If you’re considering starting a business, you’ve probably wondered about incorporating in a state other than where you live. Perhaps you’ve heard that you’ll save on taxes in Wyoming, or Delaware has safer business laws, or Nevada is the best state for privacy.
Hundreds of services online will incorporate your business wherever you like. Pick a state, any state.
Since where you incorporate can have real ramifications for your company, let’s look at some of the myths and realities of out-of-state incorporation.
Reasons for Incorporating Out-of-State
Who doesn’t want a break on their taxes?
Business owners often wonder if they might save money by forming in another state. This is especially true in high-tax states. California, for example, levies an annual $800 franchise tax on all businesses, regardless of their size or income, leaving some to ponder incorporating in neighboring Nevada.
2. Business Laws
The poster child for corporate law is Delaware. The state’s Court of Chancery, which hears nothing but corporate cases, is known for a long-established business laws, speedy and efficient litigation, and a nationally-renowned wealth of case law. These factors have made the tiny state of Delaware home to more corporations than any other state in America.
Every state has its own rules for what information must be collected and made public whenever a new business is formed. Certain states—New Mexico, Nevada, Wyoming—have become popular with entrepreneurs aiming to keep personal information out of the public record. These states and others do not collect beneficial ownership information for certain entities: the names and addresses of a company’s true owners.
For some corporations, it may be necessary to incorporate in Delaware. Companies seeking outside funding may find their investors require incorporation in Delaware in order to receive their support. These investors feel more secure with Delaware’s Court of Chancery and the state’s well-defined corporate laws.
Realities of Incorporating in Another State
1. Out-of-State = Double Taxation
The irony of out-of-state formation is that many entrepreneurs do it to avoid taxation only to discover they are now required to pay taxes in both their state of incorporation and their home state.

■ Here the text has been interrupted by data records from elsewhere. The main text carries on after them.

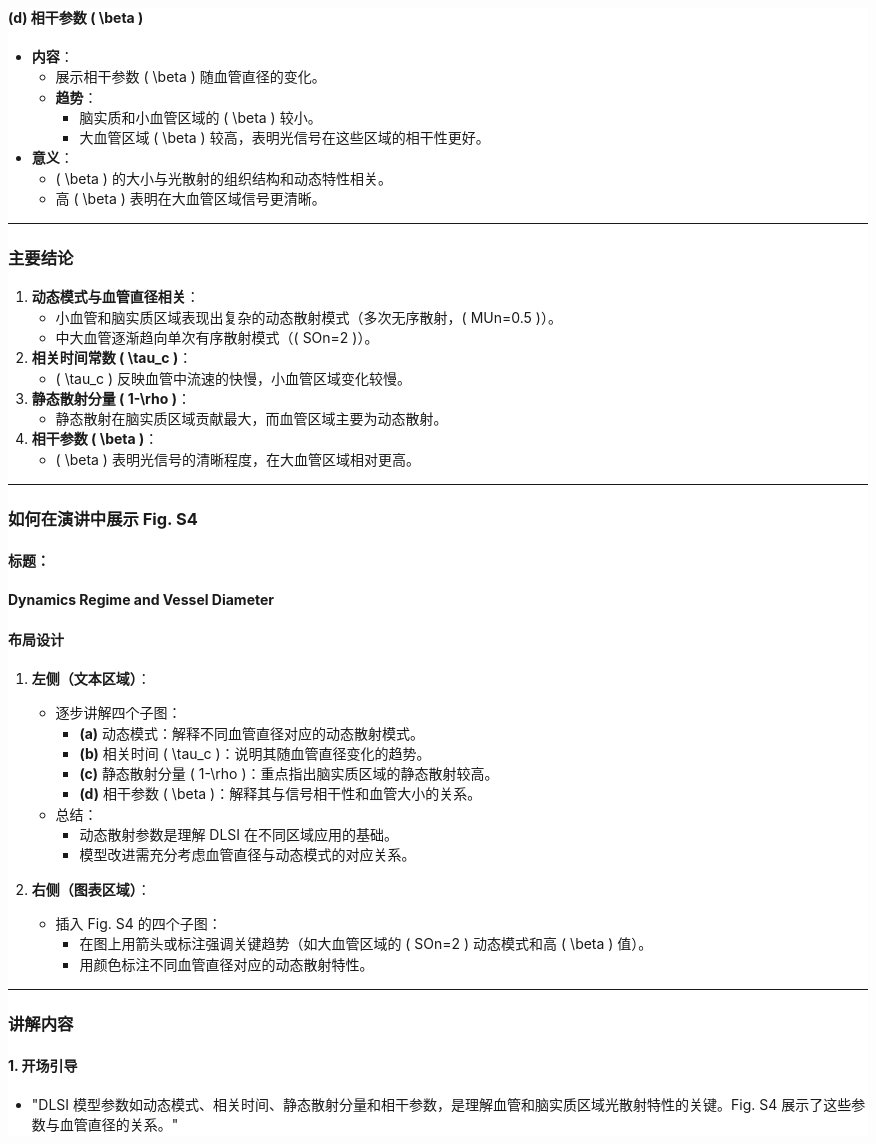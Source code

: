 
#### **(d) 相干参数 \( \beta \)**
- **内容**：
  - 展示相干参数 \( \beta \) 随血管直径的变化。
  - **趋势**：
    - 脑实质和小血管区域的 \( \beta \) 较小。
    - 大血管区域 \( \beta \) 较高，表明光信号在这些区域的相干性更好。
- **意义**：
  - \( \beta \) 的大小与光散射的组织结构和动态特性相关。
  - 高 \( \beta \) 表明在大血管区域信号更清晰。

---

### **主要结论**
1. **动态模式与血管直径相关**：
   - 小血管和脑实质区域表现出复杂的动态散射模式（多次无序散射，\( MUn=0.5 \)）。
   - 中大血管逐渐趋向单次有序散射模式（\( SOn=2 \)）。
2. **相关时间常数 \( \tau_c \)**：
   - \( \tau_c \) 反映血管中流速的快慢，小血管区域变化较慢。
3. **静态散射分量 \( 1-\rho \)**：
   - 静态散射在脑实质区域贡献最大，而血管区域主要为动态散射。
4. **相干参数 \( \beta \)**：
   - \( \beta \) 表明光信号的清晰程度，在大血管区域相对更高。

---

### **如何在演讲中展示 Fig. S4**
#### **标题**：
**Dynamics Regime and Vessel Diameter**

#### **布局设计**
1. **左侧（文本区域）**：
   - 逐步讲解四个子图：
     - **(a)** 动态模式：解释不同血管直径对应的动态散射模式。
     - **(b)** 相关时间 \( \tau_c \)：说明其随血管直径变化的趋势。
     - **(c)** 静态散射分量 \( 1-\rho \)：重点指出脑实质区域的静态散射较高。
     - **(d)** 相干参数 \( \beta \)：解释其与信号相干性和血管大小的关系。
   - 总结：
     - 动态散射参数是理解 DLSI 在不同区域应用的基础。
     - 模型改进需充分考虑血管直径与动态模式的对应关系。

2. **右侧（图表区域）**：
   - 插入 Fig. S4 的四个子图：
     - 在图上用箭头或标注强调关键趋势（如大血管区域的 \( SOn=2 \) 动态模式和高 \( \beta \) 值）。
     - 用颜色标注不同血管直径对应的动态散射特性。

---

### **讲解内容**
#### **1. 开场引导**
- "DLSI 模型参数如动态模式、相关时间、静态散射分量和相干参数，是理解血管和脑实质区域光散射特性的关键。Fig. S4 展示了这些参数与血管直径的关系。"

Every state levies some form of taxation upon companies that incorporate within their jurisdiction: corporate tax, franchise tax, annual reporting fees, etc. But taxes must be paid in any state where your business has either a physical or economic nexus.

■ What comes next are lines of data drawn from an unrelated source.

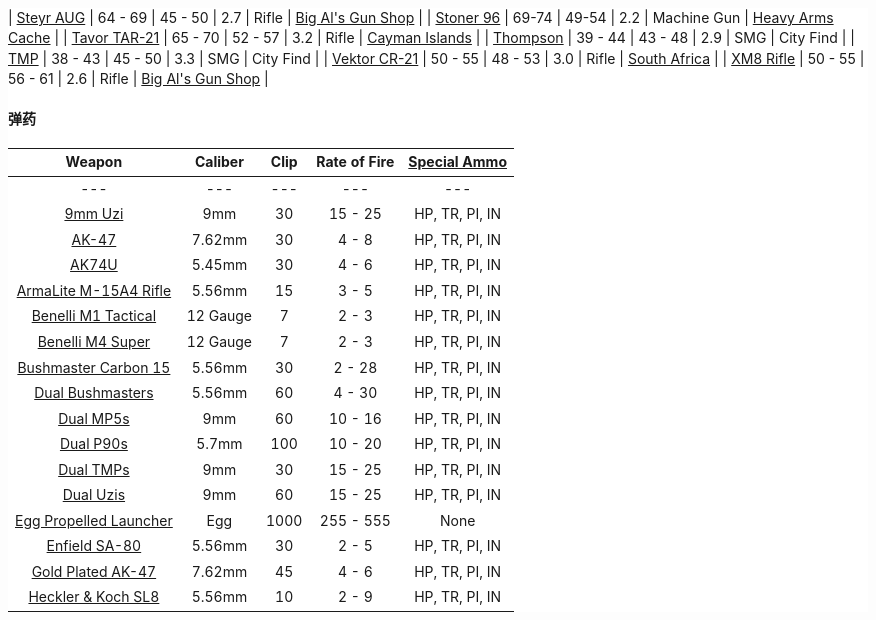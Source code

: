 | [Steyr AUG](https://wiki.torn.com/wiki/Steyr_AUG "Steyr AUG")                                        | 64 - 69  | 45 - 50  | 2.7     | Rifle           | [Big Al's Gun Shop](https://wiki.torn.com/wiki/Big_Al%27s_Gun_Shop "Big Al's Gun Shop")                      |
| [Stoner 96](https://wiki.torn.com/wiki/Stoner_96 "Stoner 96")                                        | 69-74    | 49-54    | 2.2     | Machine Gun     | [Heavy Arms Cache](https://wiki.torn.com/wiki/Heavy_Arms_Cache "Heavy Arms Cache")                           |
| [Tavor TAR-21](https://wiki.torn.com/wiki/Tavor_TAR-21 "Tavor TAR-21")                               | 65 - 70  | 52 - 57  | 3.2     | Rifle           | [Cayman Islands](https://wiki.torn.com/wiki/Cayman_Islands "Cayman Islands")                                 |
| [Thompson](https://wiki.torn.com/wiki/Thompson "Thompson")                                           | 39 - 44  | 43 - 48  | 2.9     | SMG             | City Find                                                                                                    |
| [TMP](https://wiki.torn.com/wiki/TMP "TMP")                                                          | 38 - 43  | 45 - 50  | 3.3     | SMG             | City Find                                                                                                    |
| [Vektor CR-21](https://wiki.torn.com/wiki/Vektor_CR-21 "Vektor CR-21")                               | 50 - 55  | 48 - 53  | 3.0     | Rifle           | [South Africa](https://wiki.torn.com/wiki/South_Africa "South Africa")                                       |
| [XM8 Rifle](https://wiki.torn.com/wiki/XM8_Rifle "XM8 Rifle")                                        | 50 - 55  | 56 - 61  | 2.6     | Rifle           | [Big Al's Gun Shop](https://wiki.torn.com/wiki/Big_Al%27s_Gun_Shop "Big Al's Gun Shop")                      |



#### **弹药**

| Weapon                                                                                               | Caliber  | Clip | Rate of Fire | [Special Ammo](https://wiki.torn.com/wiki/Ammo#Special_Ammo "Ammo") |
|:----------------------------------------------------------------------------------------------------:|:--------:|:----:|:------------:|:-------------------------------------------------------------------:|
| ---                                                                                                  | ---      | ---  | ---          | ---                                                                 |
| [9mm Uzi](https://wiki.torn.com/wiki/9mm_Uzi "9mm Uzi")                                              | 9mm      | 30   | 15 - 25      | HP, TR, PI, IN                                                      |
| [AK-47](https://wiki.torn.com/wiki/AK-47 "AK-47")                                                    | 7.62mm   | 30   | 4 - 8        | HP, TR, PI, IN                                                      |
| [AK74U](https://wiki.torn.com/wiki/AK74U "AK74U")                                                    | 5.45mm   | 30   | 4 - 6        | HP, TR, PI, IN                                                      |
| [ArmaLite M-15A4 Rifle](https://wiki.torn.com/wiki/ArmaLite_M-15A4_Rifle "ArmaLite M-15A4 Rifle")    | 5.56mm   | 15   | 3 - 5        | HP, TR, PI, IN                                                      |
| [Benelli M1 Tactical](https://wiki.torn.com/wiki/Benelli_M1_Tactical "Benelli M1 Tactical")          | 12 Gauge | 7    | 2 - 3        | HP, TR, PI, IN                                                      |
| [Benelli M4 Super](https://wiki.torn.com/wiki/Benelli_M4_Super "Benelli M4 Super")                   | 12 Gauge | 7    | 2 - 3        | HP, TR, PI, IN                                                      |
| [Bushmaster Carbon 15](https://wiki.torn.com/wiki/Bushmaster_Carbon_15 "Bushmaster Carbon 15")       | 5.56mm   | 30   | 2 - 28       | HP, TR, PI, IN                                                      |
| [Dual Bushmasters](https://wiki.torn.com/wiki/Dual_Bushmasters "Dual Bushmasters")                   | 5.56mm   | 60   | 4 - 30       | HP, TR, PI, IN                                                      |
| [Dual MP5s](https://wiki.torn.com/wiki/Dual_MP5s "Dual MP5s")                                        | 9mm      | 60   | 10 - 16      | HP, TR, PI, IN                                                      |
| [Dual P90s](https://wiki.torn.com/wiki/Dual_P90s "Dual P90s")                                        | 5.7mm    | 100  | 10 - 20      | HP, TR, PI, IN                                                      |
| [Dual TMPs](https://wiki.torn.com/wiki/Dual_TMPs "Dual TMPs")                                        | 9mm      | 30   | 15 - 25      | HP, TR, PI, IN                                                      |
| [Dual Uzis](https://wiki.torn.com/wiki/Dual_Uzis "Dual Uzis")                                        | 9mm      | 60   | 15 - 25      | HP, TR, PI, IN                                                      |
| [Egg Propelled Launcher](https://wiki.torn.com/wiki/Egg_Propelled_Launcher "Egg Propelled Launcher") | Egg      | 1000 | 255 - 555    | None                                                                |
| [Enfield SA-80](https://wiki.torn.com/wiki/Enfield_SA-80 "Enfield SA-80")                            | 5.56mm   | 30   | 2 - 5        | HP, TR, PI, IN                                                      |
| [Gold Plated AK-47](https://wiki.torn.com/wiki/Gold_Plated_AK-47 "Gold Plated AK-47")                | 7.62mm   | 45   | 4 - 6        | HP, TR, PI, IN                                                      |
| [Heckler & Koch SL8](https://wiki.torn.com/wiki/Heckler_%26_Koch_SL8 "Heckler & Koch SL8")           | 5.56mm   | 10   | 2 - 9        | HP, TR, PI, IN                                                      |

Physical nexus is easy enough to understand. Having employees, operating a storefront or maintaining a warehouse are all examples of physical presence in a state. Economic nexus is more slippery, but the Oregon Secretary of State’s office provides a good definition: any “economic presence through which the taxpayer regularly takes advantage of [a state’s] economy to produce income.”
Forming your business in one state while generating income in another leads to only one concern: paying taxes and fees in both states.
2. Twice the Compliance
Forming your business out-of-state while doing business in your state leads not only to double-taxation. It leads to double-compliance too.
If you register in another state but intend to do business where you live, then you will have to register your company in both states. First, as a domestic entity (in the state of formation), and again, as a foreign entity (in the state where you live).
Maintaining your business in two states requires adhering to the compliance laws in both: remitting appropriate taxes, filing annual reports, appointing registered agents, etc. Failure to maintain compliance will lead to hefty fines and the revocation of your authority to do business.
3. What Benefits?
It’s important to recognize that most of the benefits to be found in states like Delaware or Wyoming only apply to a small handful of companies. The average business owner will find few practical benefits to out-of-state incorporation.
For example, Delaware’s Court of Chancery is a large draw thanks to well-established corporate laws, a tendency to fast-track business cases, and a legal system that operates smoothly and efficiently. This ease, speed and convenience greatly benefits large corporations like Facebook and Coca-Cola, companies that expect to be sued on a regular basis.
A family-run LLC in Arizona, however, with little danger of constant litigation, will likely not see any benefit from such a system.
Bringing It All Back Home
If you already incorporated out-of-state and feel like you’ve made a mistake, don’t panic. There is a solution. A business can relocate its “home” to a different state through a process called domestication. Though not available in all states, it is allowed in most.
Domestication should not be done lightly. It requires filings in both states and includes the dissolution of your business in its current “home” state. Failure to follow domestication procedures carefully can result in your company being dissolved before it is properly established in another state, a result that leaves you with no company at all.
Once your domestication is complete, your business will reside in a single state, relieving you from paying taxes and maintaining compliance in multiple jurisdictions.